• Problem: Search the records below for "documentclass"; copy each line that has it.

[[ Materials provided, beginning ]]

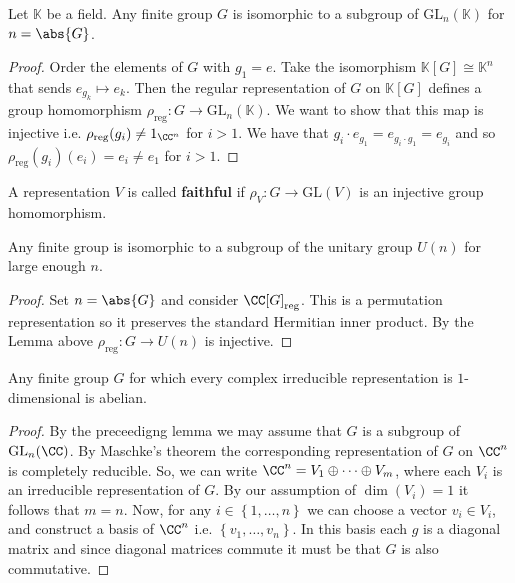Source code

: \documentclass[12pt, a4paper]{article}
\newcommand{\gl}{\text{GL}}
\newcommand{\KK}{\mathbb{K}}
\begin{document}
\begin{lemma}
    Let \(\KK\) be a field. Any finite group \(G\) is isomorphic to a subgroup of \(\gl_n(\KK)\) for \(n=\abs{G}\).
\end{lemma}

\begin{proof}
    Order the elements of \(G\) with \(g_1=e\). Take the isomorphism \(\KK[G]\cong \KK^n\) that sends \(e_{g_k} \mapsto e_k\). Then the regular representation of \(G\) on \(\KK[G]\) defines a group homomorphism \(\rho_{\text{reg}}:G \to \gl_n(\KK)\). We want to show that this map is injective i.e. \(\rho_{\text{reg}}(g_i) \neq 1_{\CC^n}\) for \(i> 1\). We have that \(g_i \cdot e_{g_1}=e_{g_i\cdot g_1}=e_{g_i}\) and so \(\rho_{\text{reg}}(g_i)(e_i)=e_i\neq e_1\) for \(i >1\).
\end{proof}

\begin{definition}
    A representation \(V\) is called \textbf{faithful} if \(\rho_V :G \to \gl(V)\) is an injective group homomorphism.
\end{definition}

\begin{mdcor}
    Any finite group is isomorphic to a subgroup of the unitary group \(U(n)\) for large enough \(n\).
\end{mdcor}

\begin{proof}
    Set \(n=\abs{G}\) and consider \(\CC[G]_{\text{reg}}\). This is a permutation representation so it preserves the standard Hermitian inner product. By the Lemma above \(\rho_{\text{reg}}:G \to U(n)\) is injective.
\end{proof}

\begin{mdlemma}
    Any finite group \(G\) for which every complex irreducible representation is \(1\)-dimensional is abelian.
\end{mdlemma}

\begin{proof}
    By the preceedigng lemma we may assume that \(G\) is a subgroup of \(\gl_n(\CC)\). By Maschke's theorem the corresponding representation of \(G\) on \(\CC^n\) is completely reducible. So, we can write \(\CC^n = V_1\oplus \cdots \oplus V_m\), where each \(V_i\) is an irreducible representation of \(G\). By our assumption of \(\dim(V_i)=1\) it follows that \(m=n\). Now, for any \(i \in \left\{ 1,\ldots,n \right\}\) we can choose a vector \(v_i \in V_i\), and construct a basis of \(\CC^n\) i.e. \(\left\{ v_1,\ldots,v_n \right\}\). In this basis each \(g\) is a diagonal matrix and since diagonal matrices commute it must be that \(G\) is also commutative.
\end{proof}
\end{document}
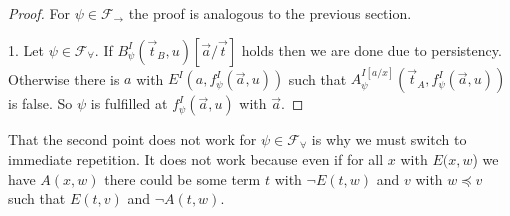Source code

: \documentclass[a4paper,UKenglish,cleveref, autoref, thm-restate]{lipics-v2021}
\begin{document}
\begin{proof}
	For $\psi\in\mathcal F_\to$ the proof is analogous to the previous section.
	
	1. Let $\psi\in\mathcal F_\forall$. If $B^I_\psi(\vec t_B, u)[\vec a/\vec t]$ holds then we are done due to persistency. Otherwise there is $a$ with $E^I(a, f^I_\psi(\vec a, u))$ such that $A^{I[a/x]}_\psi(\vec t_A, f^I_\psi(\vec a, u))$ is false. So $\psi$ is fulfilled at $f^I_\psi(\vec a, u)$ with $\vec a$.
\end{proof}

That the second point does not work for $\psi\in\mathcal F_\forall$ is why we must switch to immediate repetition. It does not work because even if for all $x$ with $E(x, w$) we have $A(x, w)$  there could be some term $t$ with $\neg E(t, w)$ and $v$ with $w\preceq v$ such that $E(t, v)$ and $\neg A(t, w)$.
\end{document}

[[ Materials provided, end ]]

• Response area:
: \documentclass[12pt, a4paper]{article}
: \documentclass[a4paper,UKenglish,cleveref, autoref, thm-restate]{lipics-v2021}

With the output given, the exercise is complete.